The Truth of the Matter
- Author: Gough Whitlam
- Language: English
- Genre: Memoir
- Publisher: Melbourne University Publishing
- Publication date: 1979
- Publication place: Australia
- Pages: 320
- ISBN: 0140700994

= The Truth of the Matter =

1979 memoir by Gough Whitlam

The Truth of the Matter is a 1979 political memoir by Gough Whitlam the 21st prime minister of Australia. The memoir examines the controversial dismissal of his government by Governor-General Sir John Kerr, a constitutional crisis that remains one of the most significant events in Australian political history. Whitlam stated that the book is in part, a reply to Kerr's book about the dismissal, Matters for Judgment, which was published a year prior in 1978.

== Background ==
Gough Whitlam served as the 21st Prime Minister of Australia from December 1972 to November 1975, leading the Australian Labor Party (ALP) to victory after 23 years of rule by the conservative Liberal/Country Coalition. Whitlam's government pursued a broad reform agenda, implementing changes in areas such as healthcare, through the establishment of Medibank, Australia’s first universal health insurance scheme; education, by abolishing university tuition fees and increasing funding for schools; and foreign policy, such as by recognizing the People’s Republic of China. It also advanced Indigenous land rights through introducing legislation such as the Aboriginal Land Rights (Northern Territory) Act 1976. These initiatives were accompanied by economic difficulties, including rising inflation and unemployment, political disputes over spending priorities, and frequent legislative deadlocks with the opposition-controlled Senate, which blocked key bills such as supply bills in 1975, precipitating the constitutional crisis.

After the election of 1972, Labor and the coalition each had secured 26 out of the 60 seats in the Senate, while the Democratic Labor Party (DLP) held 5 seats and the remaining 3 were held by independents. As the DLP usually sided with the Coalition, 93 bills had been rejected by the Senate over the course of the 3 year Whitlam government.

Whitlam's tenure in office proved highly turbulent and controversial, and in October 1975, the Opposition under Malcolm Fraser used its control of the Senate to defer passage of appropriation bills needed to finance government expenditure which had already been passed by the House of Representatives. Fraser and the Opposition stated that they would continue to block supply in the Senate unless Whitlam called a fresh election for the House of Representatives, and urged Governor-General Sir John Kerr, who had been appointed governor-general on Whitlam's advice in July 1974, to dismiss Whitlam unless he acceded to their demand.
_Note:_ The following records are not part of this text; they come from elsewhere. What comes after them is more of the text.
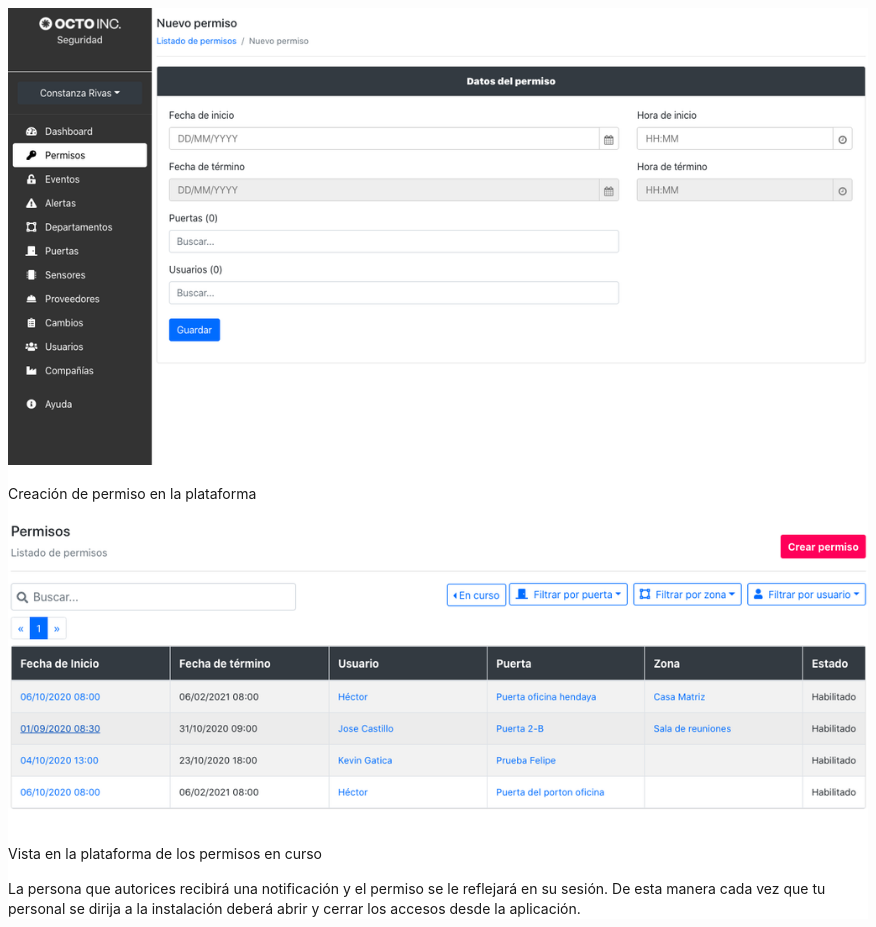 <p style="text-align:center;"><img src="/images/crear-permiso-plataforma.png" width="100%" height="auto" center></p><p class="tittle">Creación de permiso en la plataforma</p>
<p style="text-align:center;"><img src="/images/permisos-en-curso-plataforma.png" width="100%" height="auto" center></p><p class="tittle">Vista en la plataforma de los permisos en curso</p>

<p>La persona que autorices recibirá una notificación y el permiso se le reflejará en su sesión. De esta manera cada vez que tu personal se dirija a la instalación deberá abrir y cerrar los accesos desde la aplicación.</p>
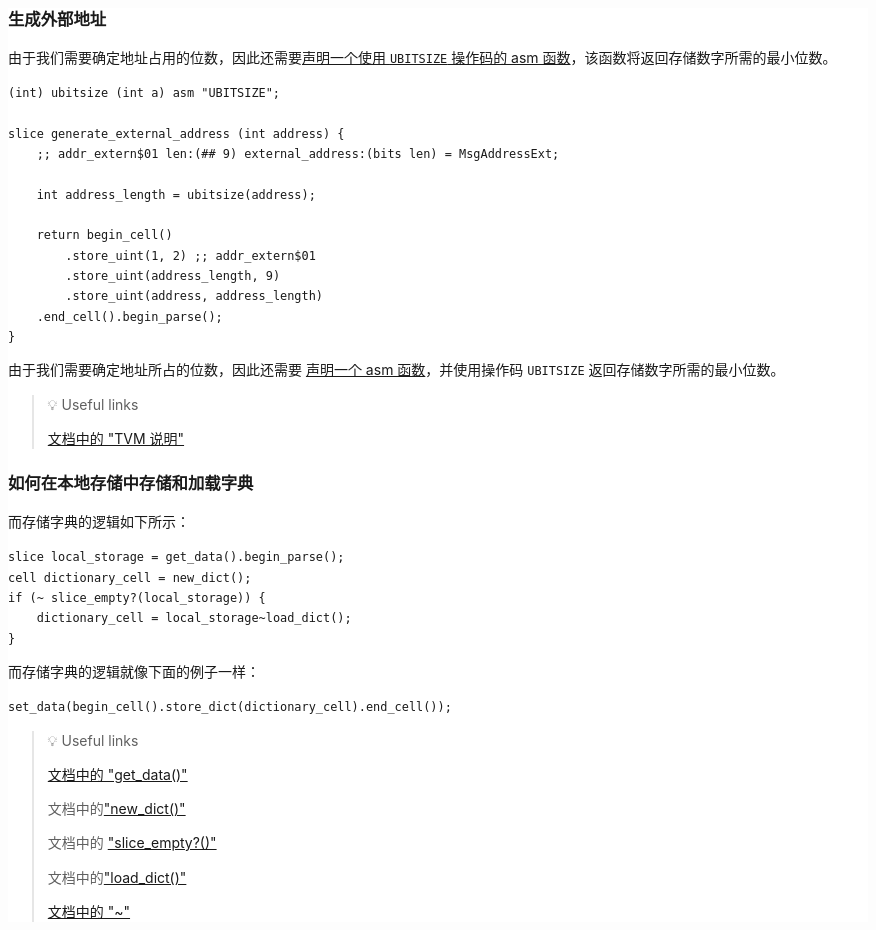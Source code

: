 ### 生成外部地址

由于我们需要确定地址占用的位数，因此还需要[声明一个使用 `UBITSIZE` 操作码的 asm 函数](#how-to-write-own-functions-using-asm-keyword)，该函数将返回存储数字所需的最小位数。

```func
(int) ubitsize (int a) asm "UBITSIZE";

slice generate_external_address (int address) {
    ;; addr_extern$01 len:(## 9) external_address:(bits len) = MsgAddressExt;
    
    int address_length = ubitsize(address);
    
    return begin_cell()
        .store_uint(1, 2) ;; addr_extern$01
        .store_uint(address_length, 9)
        .store_uint(address, address_length)
    .end_cell().begin_parse();
}
```

由于我们需要确定地址所占的位数，因此还需要 [声明一个 asm 函数](#how-to-write-own-functions-using-asm-keyword)，并使用操作码 `UBITSIZE` 返回存储数字所需的最小位数。

> 💡 Useful links
>
> [文档中的 "TVM 说明"](/v3/documentation/tvm/instructions#B603)

### 如何在本地存储中存储和加载字典

而存储字典的逻辑如下所示：

```func
slice local_storage = get_data().begin_parse();
cell dictionary_cell = new_dict();
if (~ slice_empty?(local_storage)) {
    dictionary_cell = local_storage~load_dict();
}
```

而存储字典的逻辑就像下面的例子一样：

```func
set_data(begin_cell().store_dict(dictionary_cell).end_cell());
```

> 💡 Useful links
>
> [文档中的 "get_data()"](/v3/documentation/smart-contracts/func/docs/stdlib/#get_data)
>
> 文档中的["new_dict()"](/v3/documentation/smart-contracts/func/docs/stdlib/#new_dict)
>
> 文档中的 ["slice_empty?()"](/v3/documentation/smart-contracts/func/docs/stdlib/#slice_empty)
>
> 文档中的["load_dict()"](/v3/documentation/smart-contracts/func/docs/stdlib/#load_dict)
>
> [文档中的 "~"](/v3/documentation/smart-contracts/func/docs/statements#unary-operators)
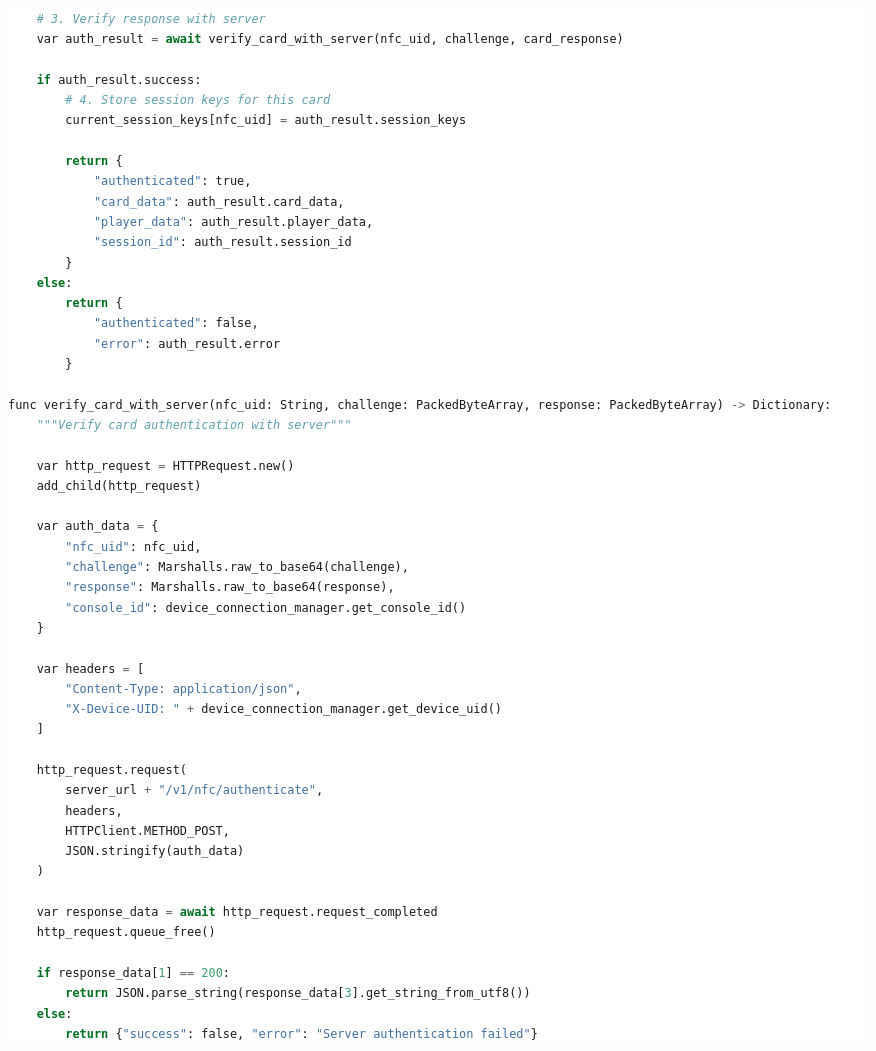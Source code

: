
 ```python
    # 3. Verify response with server
    var auth_result = await verify_card_with_server(nfc_uid, challenge, card_response)
    
    if auth_result.success:
        # 4. Store session keys for this card
        current_session_keys[nfc_uid] = auth_result.session_keys
        
        return {
            "authenticated": true,
            "card_data": auth_result.card_data,
            "player_data": auth_result.player_data,
            "session_id": auth_result.session_id
        }
    else:
        return {
            "authenticated": false,
            "error": auth_result.error
        }

func verify_card_with_server(nfc_uid: String, challenge: PackedByteArray, response: PackedByteArray) -> Dictionary:
    """Verify card authentication with server"""
    
    var http_request = HTTPRequest.new()
    add_child(http_request)
    
    var auth_data = {
        "nfc_uid": nfc_uid,
        "challenge": Marshalls.raw_to_base64(challenge),
        "response": Marshalls.raw_to_base64(response),
        "console_id": device_connection_manager.get_console_id()
    }
    
    var headers = [
        "Content-Type: application/json",
        "X-Device-UID: " + device_connection_manager.get_device_uid()
    ]
    
    http_request.request(
        server_url + "/v1/nfc/authenticate",
        headers,
        HTTPClient.METHOD_POST,
        JSON.stringify(auth_data)
    )
    
    var response_data = await http_request.request_completed
    http_request.queue_free()
    
    if response_data[1] == 200:
        return JSON.parse_string(response_data[3].get_string_from_utf8())
    else:
        return {"success": false, "error": "Server authentication failed"}
```
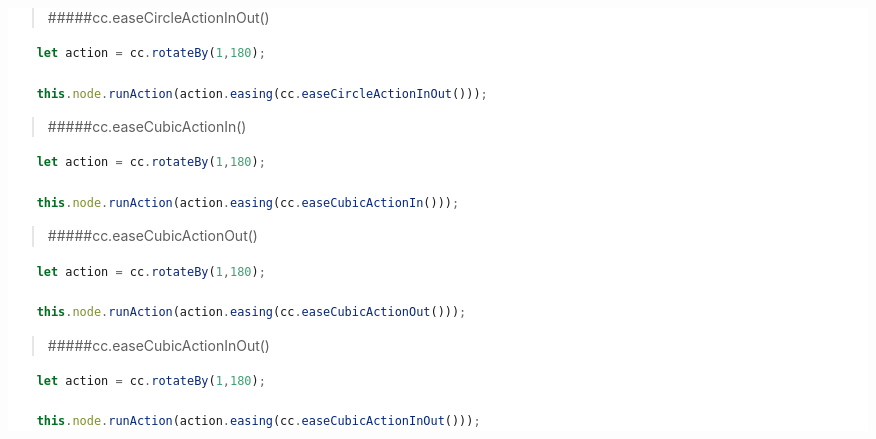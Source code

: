 > #####cc.easeCircleActionInOut()

```javascript
    let action = cc.rotateBy(1,180);
        
    this.node.runAction(action.easing(cc.easeCircleActionInOut()));
```

> #####cc.easeCubicActionIn()

```javascript
    let action = cc.rotateBy(1,180);
        
    this.node.runAction(action.easing(cc.easeCubicActionIn()));
```

> #####cc.easeCubicActionOut()

```javascript
    let action = cc.rotateBy(1,180);
        
    this.node.runAction(action.easing(cc.easeCubicActionOut()));
```

> #####cc.easeCubicActionInOut()

```javascript
    let action = cc.rotateBy(1,180);
        
    this.node.runAction(action.easing(cc.easeCubicActionInOut()));
```


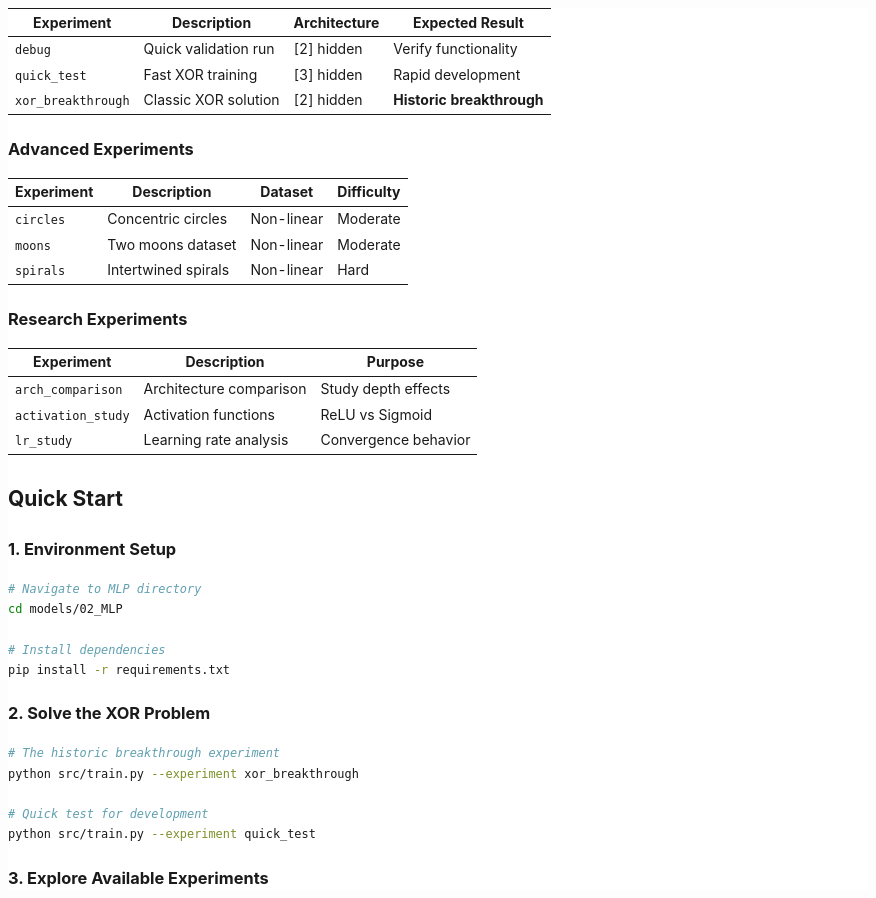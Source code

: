 | Experiment | Description | Architecture | Expected Result |
|------------|-------------|--------------|-----------------|
| `debug` | Quick validation run | [2] hidden | Verify functionality |
| `quick_test` | Fast XOR training | [3] hidden | Rapid development |
| `xor_breakthrough` | Classic XOR solution | [2] hidden | **Historic breakthrough** |

### Advanced Experiments

| Experiment | Description | Dataset | Difficulty |
|------------|-------------|---------|------------|
| `circles` | Concentric circles | Non-linear | Moderate |
| `moons` | Two moons dataset | Non-linear | Moderate |
| `spirals` | Intertwined spirals | Non-linear | Hard |

### Research Experiments

| Experiment | Description | Purpose |
|------------|-------------|---------|
| `arch_comparison` | Architecture comparison | Study depth effects |
| `activation_study` | Activation functions | ReLU vs Sigmoid |
| `lr_study` | Learning rate analysis | Convergence behavior |

## Quick Start

### 1. Environment Setup

```bash
# Navigate to MLP directory
cd models/02_MLP

# Install dependencies
pip install -r requirements.txt
```

### 2. Solve the XOR Problem

```bash
# The historic breakthrough experiment
python src/train.py --experiment xor_breakthrough

# Quick test for development
python src/train.py --experiment quick_test
```

### 3. Explore Available Experiments
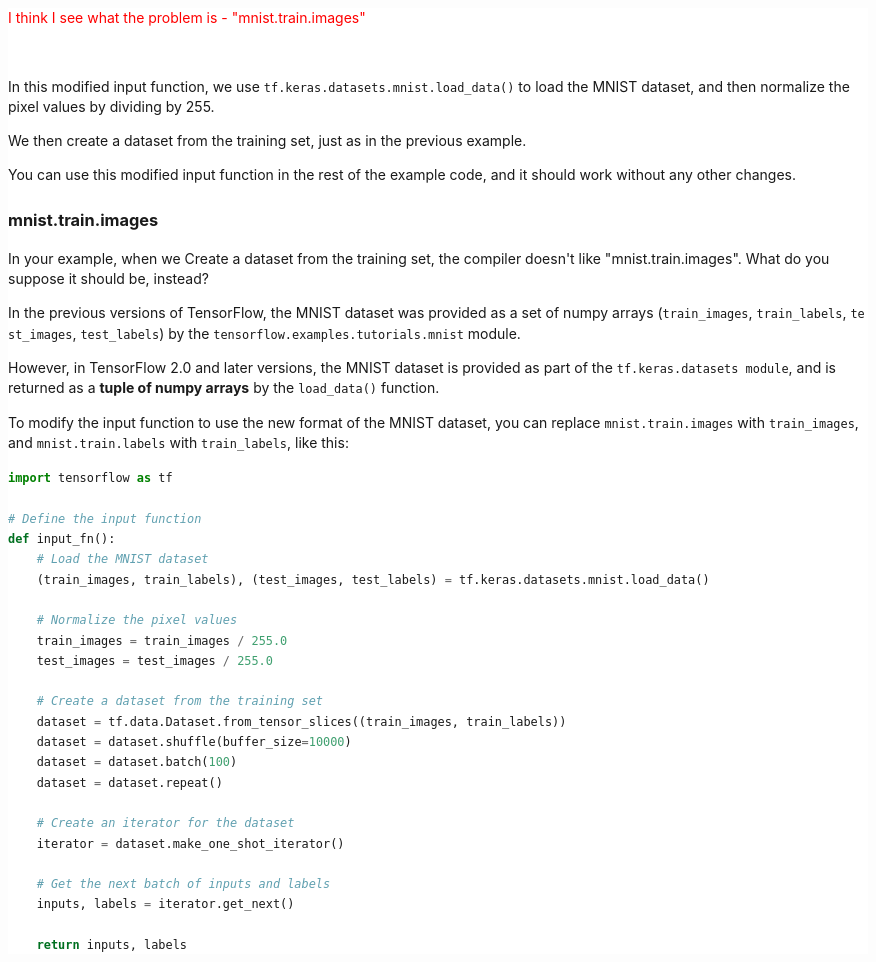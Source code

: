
```py
```

<span style="color:red">I think I see what the problem is - "mnist.train.images"</span>

<br>

In this modified input function, we use `tf.keras.datasets.mnist.load_data()` to load the MNIST dataset, 
and then normalize the pixel values by dividing by 255. 

We then create a dataset from the training set, just as in the previous example.

You can use this modified input function in the rest of the example code, and it should work without any other changes.


### mnist.train.images

In your example, when we Create a dataset from the training set, the compiler doesn't like "mnist.train.images".  What do you suppose it should be, instead?

In the previous versions of TensorFlow, the MNIST dataset was provided as a set of numpy arrays 
(`train_images`, `train_labels`, `test_images`, `test_labels`) by the `tensorflow.examples.tutorials.mnist` module. 

However, in TensorFlow 2.0 and later versions, the MNIST dataset is provided as part of the `tf.keras.datasets module`, 
and is returned as a **tuple of numpy arrays** by the `load_data()` function.

To modify the input function to use the new format of the MNIST dataset, you can replace `mnist.train.images` with `train_images`, 
and `mnist.train.labels` with `train_labels`, like this:


```py
import tensorflow as tf

# Define the input function
def input_fn():
    # Load the MNIST dataset
    (train_images, train_labels), (test_images, test_labels) = tf.keras.datasets.mnist.load_data()

    # Normalize the pixel values
    train_images = train_images / 255.0
    test_images = test_images / 255.0

    # Create a dataset from the training set
    dataset = tf.data.Dataset.from_tensor_slices((train_images, train_labels))
    dataset = dataset.shuffle(buffer_size=10000)
    dataset = dataset.batch(100)
    dataset = dataset.repeat()

    # Create an iterator for the dataset
    iterator = dataset.make_one_shot_iterator()

    # Get the next batch of inputs and labels
    inputs, labels = iterator.get_next()

    return inputs, labels
```
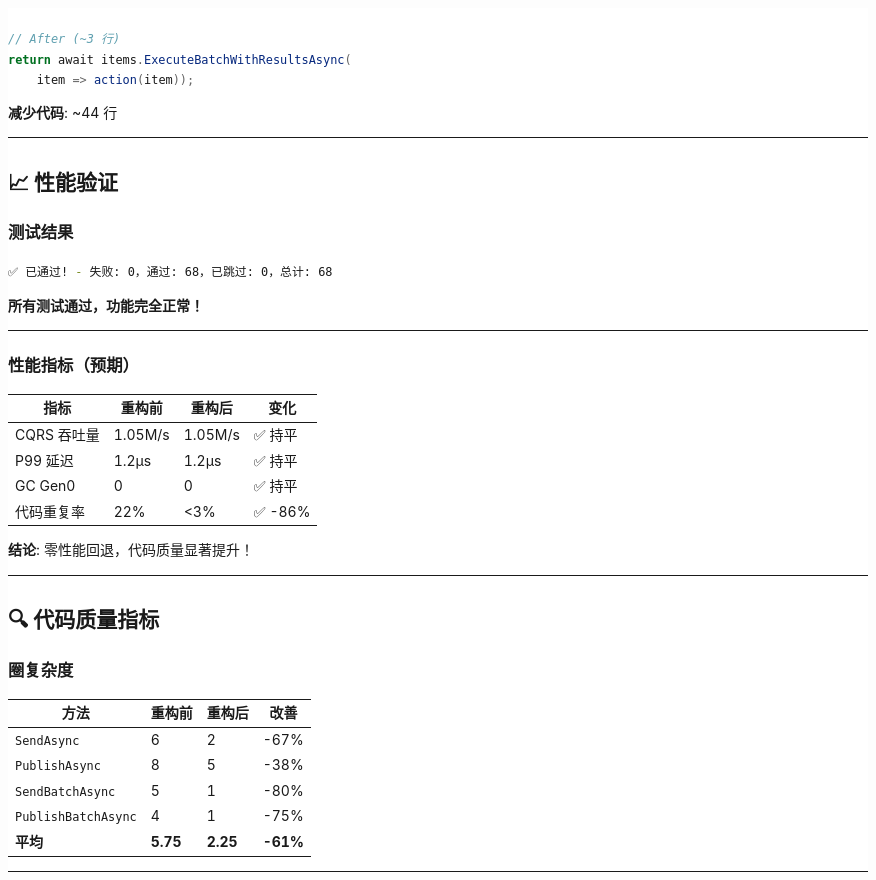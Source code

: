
 ```csharp

// After (~3 行)
return await items.ExecuteBatchWithResultsAsync(
    item => action(item));
```

**减少代码**: ~44 行

---

## 📈 性能验证

### 测试结果

```bash
✅ 已通过! - 失败: 0，通过: 68，已跳过: 0，总计: 68
```

**所有测试通过，功能完全正常！**

---

### 性能指标（预期）

| 指标 | 重构前 | 重构后 | 变化 |
|------|--------|--------|------|
| CQRS 吞吐量 | 1.05M/s | 1.05M/s | ✅ 持平 |
| P99 延迟 | 1.2μs | 1.2μs | ✅ 持平 |
| GC Gen0 | 0 | 0 | ✅ 持平 |
| 代码重复率 | 22% | <3% | ✅ -86% |

**结论**: 零性能回退，代码质量显著提升！

---

## 🔍 代码质量指标

### 圈复杂度

| 方法 | 重构前 | 重构后 | 改善 |
|------|--------|--------|------|
| `SendAsync` | 6 | 2 | -67% |
| `PublishAsync` | 8 | 5 | -38% |
| `SendBatchAsync` | 5 | 1 | -80% |
| `PublishBatchAsync` | 4 | 1 | -75% |
| **平均** | **5.75** | **2.25** | **-61%** |

---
Whitlam believed that Kerr would not dismiss him as prime minister, and Kerr did nothing to make Whitlam believe that he might be dismissed.

On 11 November 1975, the crisis came to a head as Whitlam went to seek Kerr's approval to call a half-Senate election in an attempt to break the parliamentary deadlock. Kerr did not accept Whitlam's request, and instead dismissed him as prime minister and appointed Fraser as caretaker prime minister on the understanding that he would immediately call a general election. Acting quickly before all ALP parliamentarians became aware of the change of government, Fraser and his parliamentary allies were able to secure passage of the supply bills through the Senate and advised Kerr to dissolve Parliament for a double dissolution election. Fraser and his Liberal-Country Coalition were elected with a massive majority in the federal election held the following month.

== Summary ==
The book begins with Whitlam explaining the Senate's role in the dismissal. Whitlam describes what he calls the "Barwick Doctrine", the idea that a government must have the confidence of both houses of the Australian Parliament in order to secure supply of parliament, a principle supported by then Chief Justice Sir Garfield Barwick. Whitlam dismisses this doctrine as simply a description of the current political crisis rather than an interpretation of the Australian Constitution. He recounts the Senates continuous blocking of bills throughout his term in office, and analyses the Senate's contribution to his downfall.

Whitlam then goes on to explain why he nominated Kerr as Governor-General in 1974. Although then Governor-General Sir Paul Hasluck had drafted a list which considered names such as Frank Crean, Kim Beazley Sr., David Derham, Kenneth Wheare, Vincent Fairfax, Kenneth Myer, and H.J. Souter, Whitlam believed that New South Wales Chief-Justice Sir John Kerr "seemed the best qualified and most acceptable to the Australian people" on Hasluck's list, although Whitlam had first approached Myer, who declined due to family and business reasons.

Other topics covered in the book include Kerr's relationship with Rupert Murdoch, the appointments of Cleaver Bunton and Albert Field to the Senate, and the Loans affair.